An influential investor group has written to more than 60 publicly listed companies with only a single female director, including Domino’s Pizza and JD Sports, raising concerns over a lack of gender diversity and warning of a backlash if progress is stalled.
The Investment Association (IA), which represents 250 firms with £7.7tn in assets under management, has joined up with the Hampton-Alexander review team to criticise FTSE 350 firms with “one and done” boardrooms that have a single female board member.
Domino’s Pizza Group; JD Sports Fashion; the pubs group Greene King, owner of the Wagamama and Garfunkel’s restaurant chains; and the gambling company 888 Holdings are among the 66 firms to receive the letter, having been singled out in the latest Hampton-Alexander review in November.
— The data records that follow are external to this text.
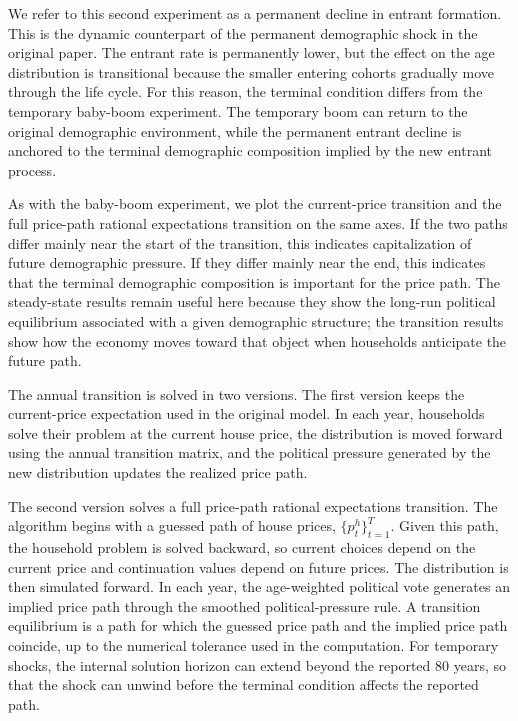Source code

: 
{\color{blue}
We refer to this second experiment as a permanent decline in entrant formation. This is the dynamic counterpart of the permanent demographic shock in the original paper. The entrant rate is permanently lower, but the effect on the age distribution is transitional because the smaller entering cohorts gradually move through the life cycle. For this reason, the terminal condition differs from the temporary baby-boom experiment. The temporary boom can return to the original demographic environment, while the permanent entrant decline is anchored to the terminal demographic composition implied by the new entrant process.

As with the baby-boom experiment, we plot the current-price transition and the full price-path rational expectations transition on the same axes. If the two paths differ mainly near the start of the transition, this indicates capitalization of future demographic pressure. If they differ mainly near the end, this indicates that the terminal demographic composition is important for the price path. The steady-state results remain useful here because they show the long-run political equilibrium associated with a given demographic structure; the transition results show how the economy moves toward that object when households anticipate the future path.
}


{\color{blue}
The annual transition is solved in two versions. The first version keeps the current-price expectation used in the original model. In each year, households solve their problem at the current house price, the distribution is moved forward using the annual transition matrix, and the political pressure generated by the new distribution updates the realized price path.

The second version solves a full price-path rational expectations transition. The algorithm begins with a guessed path of house prices, $\{p^h_t\}_{t=1}^T$. Given this path, the household problem is solved backward, so current choices depend on the current price and continuation values depend on future prices. The distribution is then simulated forward. In each year, the age-weighted political vote generates an implied price path through the smoothed political-pressure rule. A transition equilibrium is a path for which the guessed price path and the implied price path coincide, up to the numerical tolerance used in the computation. For temporary shocks, the internal solution horizon can extend beyond the reported 80 years, so that the shock can unwind before the terminal condition affects the reported path.
}


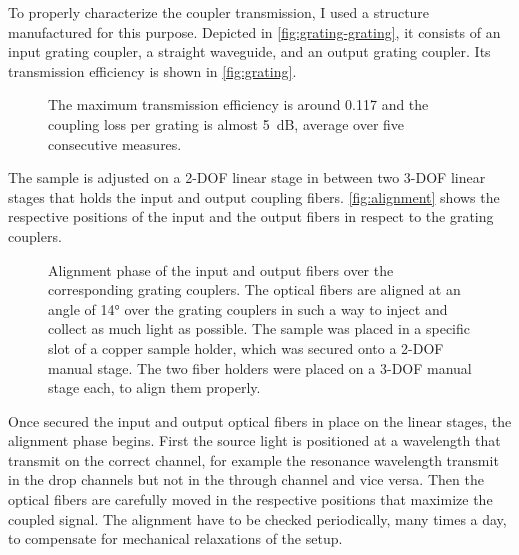 To properly characterize the coupler transmission, I used a structure manufactured for this purpose.
Depicted in \autoref{fig:grating-grating}, it consists of an input grating coupler, a straight waveguide, and an output grating coupler.
Its transmission efficiency is shown in \autoref{fig:grating}.


\begin{figure}[hbtp]
	\centering
	
	\caption{The maximum transmission efficiency is around \num{0.117} and the coupling loss per grating is almost \SI{5}{\dB}, average over five consecutive measures.}
	\label{fig:grating}
\end{figure}

The sample is adjusted on a 2-\acs{DOF} linear stage in between two 3-\acs{DOF} linear stages that holds the input and output coupling fibers.
\autoref{fig:alignment} shows the respective positions of the input and the output fibers in respect to the grating couplers.

\begin{figure}[!hbtp]
	\centering
	
	\caption{Alignment phase of the input and output fibers over the corresponding grating couplers.
	The optical fibers are aligned at an angle of \ang{14} over the grating couplers in such a way to inject and collect as much light as possible.
	The sample was placed in a specific slot of a copper sample holder, which was secured onto a 2-\acs{DOF} manual stage.
	The two fiber holders were placed on a 3-\acs{DOF} manual stage each, to align them properly.
	}
	\label{fig:alignment}
\end{figure}

\newpage
Once secured the input and output optical fibers in place on the linear stages, the alignment phase begins.
First the source light is positioned at a wavelength that transmit on the correct channel, for example the resonance wavelength transmit in the drop channels but not in the through channel and vice versa.
Then the optical fibers are carefully moved in the respective positions that maximize the coupled signal.
The alignment have to be checked periodically, many times a day, to compensate for mechanical relaxations of the setup.

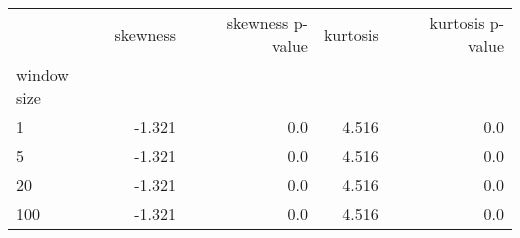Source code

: \begin{tabular}{lrrrr}
\toprule
{} &  skewness &  skewness p-value &  kurtosis &  kurtosis p-value \\
window size &           &                   &           &                   \\
\midrule
1           &    -1.321 &               0.0 &     4.516 &               0.0 \\
5           &    -1.321 &               0.0 &     4.516 &               0.0 \\
20          &    -1.321 &               0.0 &     4.516 &               0.0 \\
100         &    -1.321 &               0.0 &     4.516 &               0.0 \\
\bottomrule
\end{tabular}
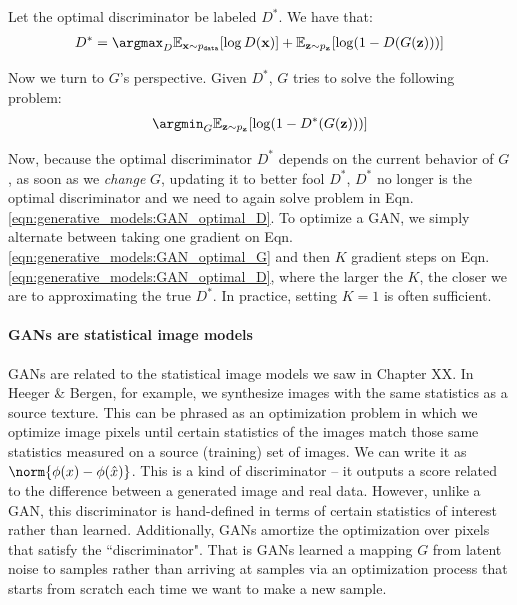 Let the optimal discriminator be labeled $D^*$. We have that:
\begin{align}
    D^* = \argmax_D \mathbb{E}_{\mathbf{x} \sim p_{\texttt{data}}}[\log D(\mathbf{x})] + \mathbb{E}_{\mathbf{z} \sim p_{\mathbf{z}}}[\log (1-D(G(\mathbf{z})))] \label{eqn:generative_models:GAN_optimal_D}
\end{align}

Now we turn to $G$'s perspective. Given $D^*$, $G$ tries to solve the following problem:
\begin{align}
    \argmin_G \mathbb{E}_{\mathbf{z} \sim p_{\mathbf{z}}}[\log (1-D^*(G(\mathbf{z})))] \label{eqn:generative_models:GAN_optimal_G}
\end{align}

Now, because the optimal discriminator $D^*$ depends on the current behavior of $G$, as soon as we \textit{change} $G$, updating it to better fool $D^*$, $D^*$ no longer is the optimal discriminator and we need to again solve problem in Eqn. \ref{eqn:generative_models:GAN_optimal_D}. To optimize a GAN, we simply alternate between taking one gradient on Eqn. \ref{eqn:generative_models:GAN_optimal_G} and then $K$ gradient steps on Eqn. \ref{eqn:generative_models:GAN_optimal_D}, where the larger the $K$, the closer we are to approximating the true $D^*$. In practice, setting $K=1$ is often sufficient.

\paragraph{GANs are statistical image models}
GANs are related to the statistical image models we saw in Chapter XX. In Heeger \& Bergen, for example, we synthesize images with the same statistics as a source texture. This can be phrased as an optimization problem in which we optimize image pixels until certain statistics of the images match those same statistics measured on a source (training) set of images. We can write it as $\norm{\phi(x) - \phi(\hat{x})}$. This is a kind of discriminator -- it outputs a score related to the difference between a generated image and real data. However, unlike a GAN, this discriminator is hand-defined in terms of certain statistics of interest rather than learned. Additionally, GANs amortize the optimization over pixels that satisfy the ``discriminator". That is GANs learned a mapping $G$ from latent noise to samples rather than arriving at samples via an optimization process that starts from scratch each time we want to make a new sample.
A further three companies with all-male boards – the property firm Daejan Holdings, Millennium & Copthorne Hotels and TR Property Investment Trust – have also received the letter.
Targets set by the government-commissioned Hampton-Alexander review aim for women to make up at least 33% of FTSE 350 boards and leadership teams by 2020. “Investors consider diversity to be a critical issue for business success,” the letter said.
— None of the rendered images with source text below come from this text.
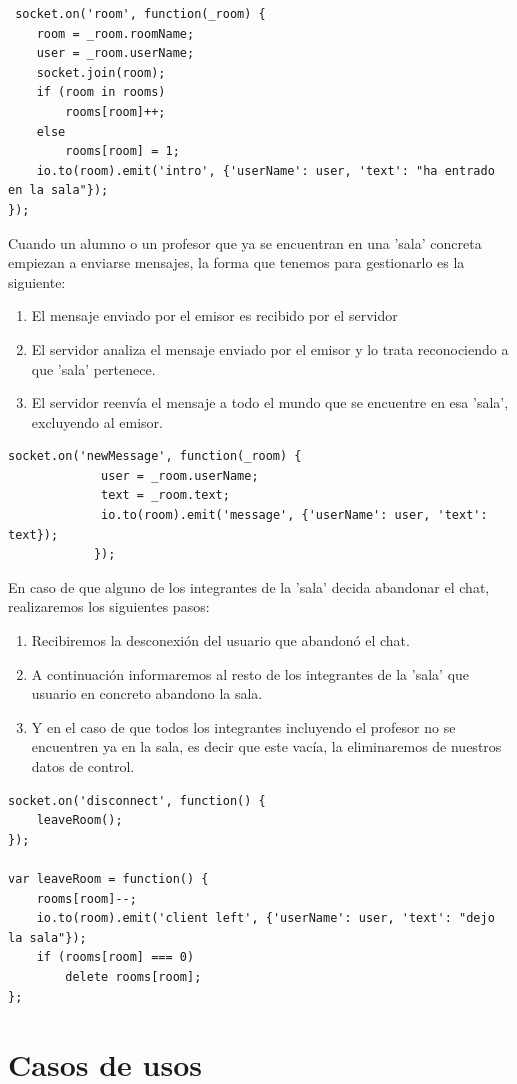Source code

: \begin{itemize}
\begin{lstlisting}
 socket.on('room', function(_room) {
    room = _room.roomName;
	user = _room.userName;
    socket.join(room);
    if (room in rooms)
        rooms[room]++;
    else
        rooms[room] = 1;
    io.to(room).emit('intro', {'userName': user, 'text': "ha entrado en la sala"});
});

\end{lstlisting}

Cuando un alumno o un profesor que ya se encuentran en una 'sala' concreta empiezan a enviarse mensajes, la forma que tenemos para gestionarlo es la siguiente:

\begin{enumerate}
    \item El mensaje enviado por el emisor es recibido por el servidor

    \item El servidor analiza el mensaje enviado por el emisor y lo trata reconociendo a que 'sala' pertenece.

    \item El servidor reenvía el mensaje a todo el mundo que se encuentre en esa 'sala', excluyendo al emisor.
\end{enumerate}

\begin{lstlisting}
socket.on('newMessage', function(_room) {
			 user = _room.userName;
			 text = _room.text;
			 io.to(room).emit('message', {'userName': user, 'text': text});
			});
\end{lstlisting}

En caso de que alguno de los integrantes de la 'sala' decida abandonar el chat, realizaremos los siguientes pasos:

\begin{enumerate}
    \item Recibiremos la desconexión del usuario que abandonó el chat.

    \item A continuación informaremos al resto de los integrantes de la 'sala' que usuario en concreto abandono la sala.

    \item Y en el caso de que todos los integrantes incluyendo el profesor no se encuentren ya en la sala, es decir que este vacía, la eliminaremos de nuestros datos de control.

\end{enumerate}

\begin{lstlisting}
socket.on('disconnect', function() {
    leaveRoom();
});

var leaveRoom = function() {
    rooms[room]--;
    io.to(room).emit('client left', {'userName': user, 'text': "dejo la sala"});
    if (rooms[room] === 0)
        delete rooms[room];
};
\end{lstlisting}
\end{itemize}

\section{Casos de usos}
Chris Cummings, the IA’s CEO, said: “Investors have been consistently clear that they want to see greater diversity in the boardroom so it is totally unacceptable that one in five of the UK’s biggest companies are falling so far short. Companies must do more than take the tokenistic step of appointing just one woman to their board and consider that job done.
“There is also compelling evidence that boards with greater gender balance outperform their less-diverse peers. These companies must up their game and explain clearly how they are planning to meet the Hampton-Alexander targets, or risk investor dissent at their AGM.”
The IA has already pledged that its Institutional Voter Information Service will give a “red top” or highest warning level to firms that fail to address a lack of female representation. It says those issues “will also be noted against the re-election of the chair of the nominations committee” ahead of each company’s annual general meeting.
The shareholder advisory firm Glass Lewis has historically taken aim at nomination committee heads and voted against their re-election if they continued to be led by all-male boards.
But Martin Garcia Mortell, Glass Lewis’s director of research for the UK and Europe, told the Guardian earlier this month that attention would be turned to boards with only one woman among senior ranks.
The IA and Hampton-Alexander team are now urging dozens of firms, including Acacia Mining, the online gambling group 888 Holdings and the Frankie and Benny’s owner, Restaurant Group, to draw up a clear roadmap for how they plan to address the gender imbalance.
The letter said: “We would like you to set out how you intend to make genuine progress to improving board diversity. We therefore ask you to set out what actions the board is taking to ensure that substantial progress is made to meet the Hampton-Alexander 2020 targets.”